Gel coated electrically conductive fibres have been formed into a smart bandage that could one day heal chronic wounds or battlefield injuries.
The bandage, developed by researchers from the University of Nebraska-Lincoln, Harvard Medical School and MIT, can be individually loaded with antibiotics, tissue-regenerating growth factors, painkillers or other medications.
A postage stamp-sized microcontroller, which could be activated by a smartphone or other wireless device, sends small amounts of voltage through a chosen fibre. That voltage heats the fibre and its hydrogel, releasing the medication contained within it.

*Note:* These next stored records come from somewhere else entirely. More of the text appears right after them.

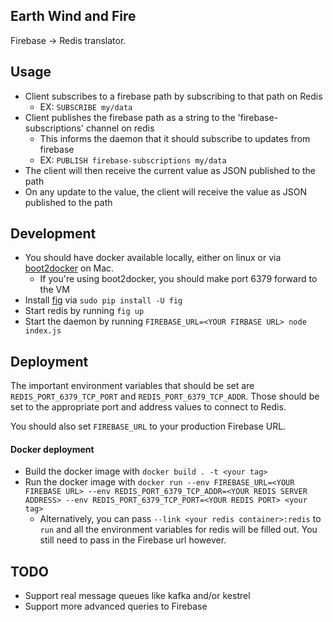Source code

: Earth Wind and Fire
-------------------

Firebase -> Redis translator.

## Usage

- Client subscribes to a firebase path by subscribing to that path on Redis
  - EX: `SUBSCRIBE my/data`
- Client publishes the firebase path as a string to the 'firebase-subscriptions' channel on redis
  - This informs the daemon that it should subscribe to updates from firebase
  - EX: `PUBLISH firebase-subscriptions my/data`
- The client will then receive the current value as JSON published to the path
- On any update to the value, the client will receive the value as JSON published to the path

## Development

- You should have docker available locally, either on linux or via [boot2docker](http://boot2docker.io/) on Mac.
  - If you're using boot2docker, you should make port 6379 forward to the VM
- Install [fig](http://www.fig.sh/) via `sudo pip install -U fig`
- Start redis by running `fig up`
- Start the daemon by running `FIREBASE_URL=<YOUR FIRBASE URL> node index.js`

## Deployment

The important environment variables that should be set are `REDIS_PORT_6379_TCP_PORT` and `REDIS_PORT_6379_TCP_ADDR`. Those should be set to the appropriate port and address values to connect to Redis.

You should also set `FIREBASE_URL` to your production Firebase URL.

#### Docker deployment

- Build the docker image with `docker build . -t <your tag>`
- Run the docker image with `docker run --env FIREBASE_URL=<YOUR FIREBASE URL> --env REDIS_PORT_6379_TCP_ADDR=<YOUR REDIS SERVER ADDRESS> --env REDIS_PORT_6379_TCP_PORT=<YOUR REDIS PORT> <your tag>`
  - Alternatively, you can pass `--link <your redis container>:redis` to `run` and all the environment variables for redis will be filled out. You still need to pass in the Firebase url however.

## TODO

 - Support real message queues like kafka and/or kestrel
 - Support more advanced queries to Firebase
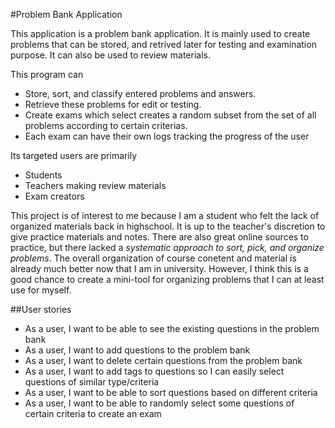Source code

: #Problem Bank Application

This application is a problem bank application. It is mainly used to create problems that can be stored, and retrived later for testing and examination purpose. It can also be used to review materials.

This program can 
- Store, sort, and classify entered problems and answers. 
- Retrieve these problems for edit or testing. 
- Create exams which select creates a random subset from the set of all problems according to certain criterias. 
- Each exam can have their own logs tracking the progress of the user 

Its targeted users are primarily
- Students
- Teachers making review materials
- Exam creators

This project is of interest to me because I am a student who felt the lack of organized materials back in highschool. It is up to the teacher's discretion to give practice materials and notes.
There are also great online sources to practice, but there lacked a _systematic approach to sort, pick, and organize problems_. The overall organization of course conetent and material is already much better now that I am in university. However, I think this is a good chance to create a mini-tool for organizing problems that I can at least use for myself.

##User stories
- As a user, I want to be able to see the existing questions in the problem bank
- As a user, I want to add questions to the problem bank
- As a user, I want to delete certain questions from the problem bank
- As a user, I want to add tags to questions so I can easily select questions of similar type/criteria
- As a user, I want to be able to sort questions based on different criteria
- As a user, I want to be able to randomly select some questions of certain criteria to create an exam
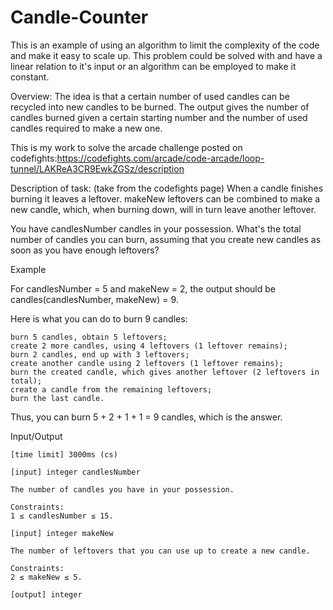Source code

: # Candle-Counter
This is an example of using an algorithm to limit the complexity of the code and make it easy to scale up. This problem could be solved with and have a linear relation to it's input or an algorithm can be employed to make it constant.

Overview:
The idea is that a certain number of used candles can be recycled into new candles to be burned. The output gives the number of candles burned given a certain starting number and the number of used candles required to make a new one.

This is my work to solve the arcade challenge posted on codefights:https://codefights.com/arcade/code-arcade/loop-tunnel/LAKReA3CR9EwkZGSz/description

Description of task: (take from the codefights page)
When a candle finishes burning it leaves a leftover. makeNew leftovers can be combined to make a new candle, which, when burning down, will in turn leave another leftover.

You have candlesNumber candles in your possession. What's the total number of candles you can burn, assuming that you create new candles as soon as you have enough leftovers?

Example

For candlesNumber = 5 and makeNew = 2, the output should be
candles(candlesNumber, makeNew) = 9.

Here is what you can do to burn 9 candles:

    burn 5 candles, obtain 5 leftovers;
    create 2 more candles, using 4 leftovers (1 leftover remains);
    burn 2 candles, end up with 3 leftovers;
    create another candle using 2 leftovers (1 leftover remains);
    burn the created candle, which gives another leftover (2 leftovers in total);
    create a candle from the remaining leftovers;
    burn the last candle.

Thus, you can burn 5 + 2 + 1 + 1 = 9 candles, which is the answer.

Input/Output

    [time limit] 3000ms (cs)

    [input] integer candlesNumber

    The number of candles you have in your possession.

    Constraints:
    1 ≤ candlesNumber ≤ 15.

    [input] integer makeNew

    The number of leftovers that you can use up to create a new candle.

    Constraints:
    2 ≤ makeNew ≤ 5.

    [output] integer


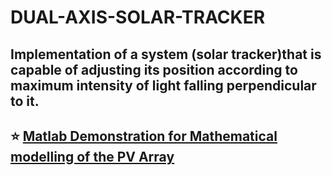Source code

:# DUAL-AXIS-SOLAR-TRACKER
Implementation of a system (solar tracker)that is capable of adjusting its position according to maximum intensity of light falling perpendicular to it.
---
        
 ⭐️ [Matlab Demonstration for Mathematical modelling of the PV Array](https://cciitpatna-my.sharepoint.com/:f:/g/personal/aditya_2011mt02_iitp_ac_in/Ekq05U0E7adDq9GNaiMCbakBmDtivQ5LOxdsQgyGpMAQEg?e=Eftsqx) 
      <br><br>
---
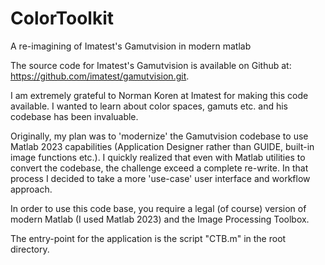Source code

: # ColorToolkit
A re-imagining of Imatest's Gamutvision in modern matlab

The source code for Imatest's Gamutvision is available on Github at:
https://github.com/imatest/gamutvision.git.

I am extremely grateful to Norman Koren at Imatest for making this code available.
I wanted to learn about color spaces, gamuts etc. and his codebase has been invaluable.

Originally, my plan was to 'modernize' the Gamutvision codebase to use Matlab 2023 capabilities (Application Designer rather than GUIDE, built-in image functions etc.).
I quickly realized that even with Matlab utilities to convert the codebase, the challenge exceed a complete re-write.
In that process I decided to take a more 'use-case' user interface and workflow approach.

In order to use this code base, you require a legal (of course) version of modern Matlab (I used Matlab 2023) and the Image Processing Toolbox.

The entry-point for the application is the script "CTB.m" in the root directory.
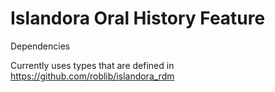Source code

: # Islandora Oral History Feature

Dependencies

Currently uses types that are defined in https://github.com/roblib/islandora_rdm



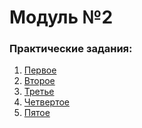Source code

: # Модуль №2

### Практические задания:

1) [Первое](main.py)
2) [Второе](module_2_2.py)
3) [Третье](module_2_3.py)
4) [Четвертое](module_2_4.py)
5) [Пятое](module_2_5.py)
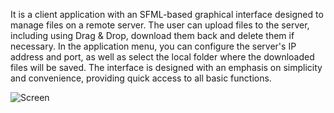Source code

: It is a client application with an SFML-based graphical interface designed to manage files on a remote server. The user can upload files to the server, including using Drag & Drop, download them back and delete them if necessary. In the application menu, you can configure the server's IP address and port, as well as select the local folder where the downloaded files will be saved. The interface is designed with an emphasis on simplicity and convenience, providing quick access to all basic functions.

<picture>
 <source media="(prefers-color-scheme: dark)" srcset="[https://github.com/GiperB0la/GiperbolaBook/blob/main/Screen.png](https://github.com/GiperB0la/Dropbox/blob/main/Screen.jpg)">
 <source media="(prefers-color-scheme: light)" srcset="YOUR-LIGHTMODE-IMAGE">
 <img alt="Screen" src="Screen.png">
</picture>
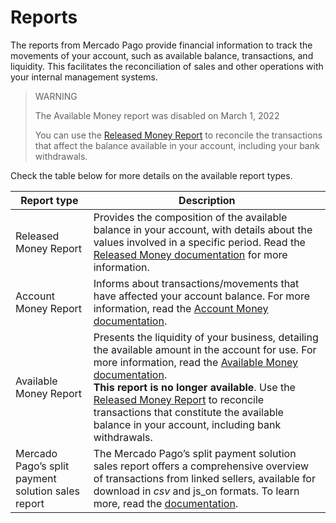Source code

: # Reports

The reports from Mercado Pago provide financial information to track the movements of your account, such as available balance, transactions, and liquidity. This facilitates the reconciliation of sales and other operations with your internal management systems.

> WARNING
>
> The Available Money report was disabled on March 1, 2022
>
> You can use the [Released Money Report](https://www.mercadopago[FAKER][URL][DOMAIN]/developers/en/guides/additional-content/reports/released-money/introduction) to reconcile the transactions that affect the balance available in your account, including your bank withdrawals.

Check the table below for more details on the available report types.

| Report type | Description |
|---|---|
| Released Money Report | Provides the composition of the available balance in your account, with details about the values involved in a specific period. Read the [Released Money documentation](https://www.mercadopago.com[FAKER][URL][DOMAIN]/developers/en/guides/additional-content/reports/released-money/introduction) for more information. |
| Account Money Report | Informs about transactions/movements that have affected your account balance. For more information, read the [Account Money documentation](https://www.mercadopago.com[FAKER][URL][DOMAIN]/developers/en/guides/additional-content/reports/account-money/introduction). |
| Available Money Report | Presents the liquidity of your business, detailing the available amount in the account for use. For more information, read the [Available Money documentation](https://www.mercadopago.com[FAKER][URL][DOMAIN]/developers/en/guides/additional-content/reports/available-money/introduction).<br> **This report is no longer available**. Use the [Released Money Report](https://www.mercadopago.com[FAKER][URL][DOMAIN]/developers/en/guides/additional-content/reports/released-money/introduction) to reconcile transactions that constitute the available balance in your account, including bank withdrawals. |
| Mercado Pago’s split payment solution sales report | The Mercado Pago’s split payment solution sales report offers a comprehensive overview of transactions from linked sellers, available for download in _csv_ and js_on formats. To learn more, read the [documentation](https://www.mercadopago.com[FAKER][URL][DOMAIN]/developers/en/docs/checkout-pro/additional-content/reports/sales-report/introduction). |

A single bandage could reportedly accommodate multiple medications tailored to a specific type of wound, the researchers said, while offering the ability to precisely control the dose and delivery schedule of those medications. That combination of customisation and control could substantially improve or accelerate the healing process, said Ali Tamayo, assistant professor of mechanical and materials engineering at Nebraska.
“This is the first bandage that is capable of dose-dependent drug release,” Tamayol said in a statement. “You can release multiple drugs with different release profiles. That’s a big advantage in comparison with other systems. What we did here was come up with a strategy for building a bandage from the bottom up.
“This is a platform that can be applied to many different areas of biomedical engineering and medicine.”
The team envisions its bandage being used initially to treat chronic skin wounds that stem from diabetes. Similarly, those wounded in combat might also benefit from the bandage’s versatility, Tamayol said, whether to stimulate faster healing of bullet and shrapnel wounds or prevent the onset of infection in remote environments.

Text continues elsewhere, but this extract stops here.